How is Crohn's Disease Treated?

There is no known cure for Crohn's Disease. The route of treatment varies from one patient to another depending upon the location, extent, and severity of the disease. The goal of treatment is to suppress the inflammatory response, allowing the intestine to heal and also to decrease symptoms. Once symptoms are under control the next goal is to decrease the frequency of flare-ups and increase periods of remission, thus improving the quality of life.

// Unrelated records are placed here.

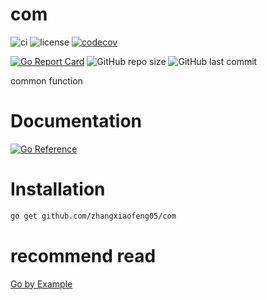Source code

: # com
![ci](https://github.com/zhangxiaofeng05/com/actions/workflows/ci.yml/badge.svg?branch=main)
![license](https://img.shields.io/github/license/zhangxiaofeng05/com)
[![codecov](https://codecov.io/gh/zhangxiaofeng05/com/branch/main/graph/badge.svg?token=VUTRUT9DU0)](https://codecov.io/gh/zhangxiaofeng05/com)

[![Go Report Card](https://goreportcard.com/badge/github.com/zhangxiaofeng05/com)](https://goreportcard.com/report/github.com/zhangxiaofeng05/com)
![GitHub repo size](https://img.shields.io/github/repo-size/zhangxiaofeng05/com)
![GitHub last commit](https://img.shields.io/github/last-commit/zhangxiaofeng05/com)

common function

# Documentation
[![Go Reference](https://pkg.go.dev/badge/github.com/zhangxiaofeng05/com.svg)](https://pkg.go.dev/github.com/zhangxiaofeng05/com)

# Installation
```bash
go get github.com/zhangxiaofeng05/com
```

# recommend read
[Go by Example](https://gobyexample.com/)
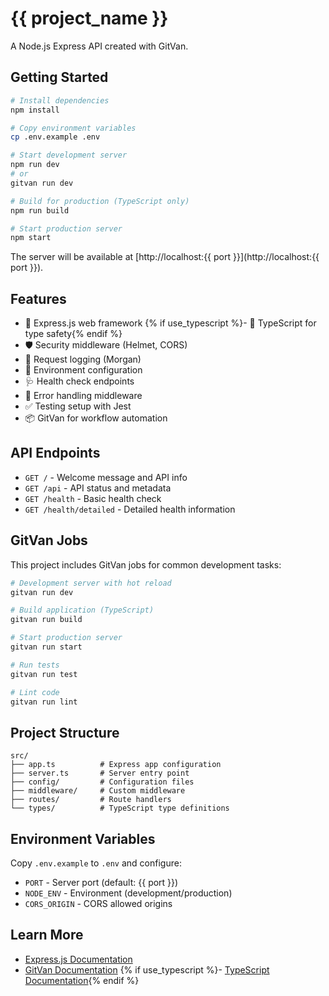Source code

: # {{ project_name }}

A Node.js Express API created with GitVan.

## Getting Started

```bash
# Install dependencies
npm install

# Copy environment variables
cp .env.example .env

# Start development server
npm run dev
# or
gitvan run dev

# Build for production (TypeScript only)
npm run build

# Start production server
npm start
```

The server will be available at [http://localhost:{{ port }}](http://localhost:{{ port }}).

## Features

- 🚀 Express.js web framework
{% if use_typescript %}- 🦾 TypeScript for type safety{% endif %}
- 🛡️ Security middleware (Helmet, CORS)
- 📝 Request logging (Morgan)
- 🔧 Environment configuration
- 🩺 Health check endpoints
- 🚨 Error handling middleware
- ✅ Testing setup with Jest
- 📦 GitVan for workflow automation

## API Endpoints

- `GET /` - Welcome message and API info
- `GET /api` - API status and metadata
- `GET /health` - Basic health check
- `GET /health/detailed` - Detailed health information

## GitVan Jobs

This project includes GitVan jobs for common development tasks:

```bash
# Development server with hot reload
gitvan run dev

# Build application (TypeScript)
gitvan run build

# Start production server
gitvan run start

# Run tests
gitvan run test

# Lint code
gitvan run lint
```

## Project Structure

```
src/
├── app.ts          # Express app configuration
├── server.ts       # Server entry point
├── config/         # Configuration files
├── middleware/     # Custom middleware
├── routes/         # Route handlers
└── types/          # TypeScript type definitions
```

## Environment Variables

Copy `.env.example` to `.env` and configure:

- `PORT` - Server port (default: {{ port }})
- `NODE_ENV` - Environment (development/production)
- `CORS_ORIGIN` - CORS allowed origins

## Learn More

- [Express.js Documentation](https://expressjs.com/)
- [GitVan Documentation](https://github.com/ruvnet/gitvan)
{% if use_typescript %}- [TypeScript Documentation](https://www.typescriptlang.org/docs/){% endif %}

Crohn's Disease can be treated with several different types of medication. Classes of medication for treatment include Aminosalicylates (5-ASA compounds), Corticosteroids, Immuno-Modulators, Antibiotics, and Biologic Therapies.

-Aminosalicylates: 5-ASA Compounds are anti-inflammatory drugs including Asacol, Pentasa, Colazal, Rowasa Enemas, and Canasa Enemas. These medications reduce inflammation in the affected areas and are generally used to treat mild to moderate symptoms. Rare side effects include lung and kidney inflammation and therefore should be used with caution in patients who have known kidney disease. Patients that are allergic to aspirin should also avoid 5-ASA Compounds, as they are chemically similar to one another.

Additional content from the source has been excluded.